On Friday October 4 2013 , the University of Ottawa hosted the launch event of the new book The Copyright Pentalogy: How the Supreme Court of Canada Shook the Foundations of Canadian Copyright Law. The book, edited by Michael Geist, features chapters written by a number of prominent intellectual property law professors, including IP Osgoode’s Professor Giuseppina D’Agostino and Professor Carys Craig.

The afternoon event was structured into three panel discussions — titled “Copyright Scope and Management,” “Fair Dealing,” and “Technological and Copyright Neutrality” — in which authors featured in the new book provided short presentations summarizing their findings and analysis on some aspect of the Copyright Pentalogy – the series of five copyright decisions released in the summer of 2012 by the Supreme Court of Canada. The panels then proceeded to take questions from the audience.

While all three panels were informative and interesting, with Access Copyright’s recent legal action against York University, fair dealing has resurged as a hot topic in Canada. The “Fair Dealing” panel, led by Michael Geist with Ariel Katz and Samuel E. Trosow, provided insight into how courts will likely treat fair dealing in future and how educational institutions may react to the decision. Before I discuss the panel’s treatment, a background overview of fair dealing in Canadian copyright law may be useful.

 

A Short History of Nearly Everything About Canadian Fair Dealing

The law of fair dealing (sections 29, 29.1, and 29.2 of the Copyright Act) was clarified by the SCC in CCH Canadian v LSUC, [2004] 1 SCR 339, 2004 SCC 13. There the Supreme Court described fair dealing as a user right – “more properly understood as an integral part of the Copyright Act than simply a defence” (2004 SCC 13, para 48). The Court also laid down a non-exhaustive list of six factors that need to be evaluated to determine if a dealing was fair. This evaluation of fairness is part of a two-part test, the first being whether the dealing is for one of the allowable purposes listed in the Act (more on this later).

Questions relating to fair dealing appeared twice at the SCC in the 2012 Pentalogy, in Alberta (Education) v Access Copyright, [2012] 2 SCR 345, 2012 SCC 37 (Access Copyright) and SOCAN v Bell, [2012] 2 SCR 326, 2012 SCC 36 (Bell) IPilogue coverage can be found here and here.
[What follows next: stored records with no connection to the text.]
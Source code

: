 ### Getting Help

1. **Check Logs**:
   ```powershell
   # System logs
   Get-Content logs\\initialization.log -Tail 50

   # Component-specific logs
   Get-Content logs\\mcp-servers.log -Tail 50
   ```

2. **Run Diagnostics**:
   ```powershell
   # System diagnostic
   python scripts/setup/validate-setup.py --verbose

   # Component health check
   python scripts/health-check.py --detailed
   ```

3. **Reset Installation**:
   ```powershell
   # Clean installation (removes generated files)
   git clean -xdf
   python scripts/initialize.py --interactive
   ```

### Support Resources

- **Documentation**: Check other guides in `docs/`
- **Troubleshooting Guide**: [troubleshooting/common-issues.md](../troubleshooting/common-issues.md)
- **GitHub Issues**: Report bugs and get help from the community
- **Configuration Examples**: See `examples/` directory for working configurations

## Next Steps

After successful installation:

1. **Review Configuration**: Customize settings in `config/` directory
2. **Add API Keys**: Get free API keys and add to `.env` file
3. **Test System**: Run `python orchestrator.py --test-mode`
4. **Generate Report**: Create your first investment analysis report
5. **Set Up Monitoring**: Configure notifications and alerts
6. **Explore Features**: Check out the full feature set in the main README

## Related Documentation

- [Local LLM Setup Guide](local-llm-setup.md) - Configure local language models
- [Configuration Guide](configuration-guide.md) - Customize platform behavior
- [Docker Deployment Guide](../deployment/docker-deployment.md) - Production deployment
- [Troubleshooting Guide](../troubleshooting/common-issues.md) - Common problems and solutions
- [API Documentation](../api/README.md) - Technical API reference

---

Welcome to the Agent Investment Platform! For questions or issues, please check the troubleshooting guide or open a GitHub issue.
In Access Copyright, the Court found in favour of the Alberta Education Board, saying that classroom copies made by teachers of excerpts from copyright protected material could be considered fair dealing for the allowable purposes of “research or private study”, broadly construed.  The court also determined that a teacher’s purpose for copying could not be separated meaningfully from the purposes of the teacher’s students. The teacher and her employer could therefore benefit as facilitating the fair dealing purpose of the students since it is the end user’s purpose that is relevant on the question of fairness.
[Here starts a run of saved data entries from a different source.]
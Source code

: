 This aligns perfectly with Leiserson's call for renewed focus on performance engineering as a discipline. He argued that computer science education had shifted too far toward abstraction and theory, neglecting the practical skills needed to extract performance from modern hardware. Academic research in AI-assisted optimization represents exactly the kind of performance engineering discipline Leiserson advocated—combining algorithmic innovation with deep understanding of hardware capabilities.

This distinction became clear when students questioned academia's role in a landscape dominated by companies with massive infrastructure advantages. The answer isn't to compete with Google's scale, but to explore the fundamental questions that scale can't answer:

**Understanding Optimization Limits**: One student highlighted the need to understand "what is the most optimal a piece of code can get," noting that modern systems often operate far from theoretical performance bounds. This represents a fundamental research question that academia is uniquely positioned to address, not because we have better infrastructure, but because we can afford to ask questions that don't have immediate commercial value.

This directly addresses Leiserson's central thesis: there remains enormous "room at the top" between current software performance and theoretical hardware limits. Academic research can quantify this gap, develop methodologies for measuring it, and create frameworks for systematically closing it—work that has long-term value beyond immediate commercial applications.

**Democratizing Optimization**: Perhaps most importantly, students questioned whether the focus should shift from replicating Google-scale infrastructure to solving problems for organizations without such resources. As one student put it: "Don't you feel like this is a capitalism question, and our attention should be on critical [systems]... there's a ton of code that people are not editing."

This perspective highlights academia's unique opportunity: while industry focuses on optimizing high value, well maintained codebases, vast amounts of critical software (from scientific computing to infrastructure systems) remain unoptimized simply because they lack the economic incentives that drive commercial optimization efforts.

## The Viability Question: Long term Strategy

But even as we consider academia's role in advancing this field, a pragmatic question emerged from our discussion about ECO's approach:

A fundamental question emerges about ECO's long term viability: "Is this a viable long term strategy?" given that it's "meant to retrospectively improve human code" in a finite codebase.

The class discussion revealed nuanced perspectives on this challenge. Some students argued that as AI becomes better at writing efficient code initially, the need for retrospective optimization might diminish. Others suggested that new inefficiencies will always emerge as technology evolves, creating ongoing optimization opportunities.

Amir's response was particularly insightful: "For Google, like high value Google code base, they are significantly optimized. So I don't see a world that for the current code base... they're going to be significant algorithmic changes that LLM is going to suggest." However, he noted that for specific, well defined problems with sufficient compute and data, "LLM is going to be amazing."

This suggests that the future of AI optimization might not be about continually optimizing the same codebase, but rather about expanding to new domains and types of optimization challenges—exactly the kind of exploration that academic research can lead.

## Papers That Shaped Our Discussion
In Bell, the SCC determined that providing 30- to 90-second previews of songs for customers via streaming was not an infringement of copyright and so not subject to a SOCAN royalty tariff. The Court stated that these previews could be considered as “research” on whether or not to purchase the whole song and, being fair in relation to that purpose, passed the second part of the CCH Canada test.

Both decisions have caused a number of IP lawyers to modify their previous conception of fair dealing in Canadian law.

 

Fair Use 2.0: The Rebirth of Fair Dealing in Canada: Ariel Katz’s Presentation

Has the shift in fair dealing as a result of the SCC’s decisions in the Copyright Pentalogy been a move into uncharted territory, or are we merely back on the course we were always meant to be on? Katz reiterated this point throughout his presentation. While fair use in the US – the closely related cousin of fair dealing in Canada – provides an illustrative list of purposes by using the words “such as” before them in the U.S. legislation, section 29 of the Canadian Act lacks this wording. Most lawyers therefore believe that the list of activities in Canada is exhaustive rather than illustrative, on the expressio unius est exclusio alterius principle (“the express mention of one thing excludes all others”).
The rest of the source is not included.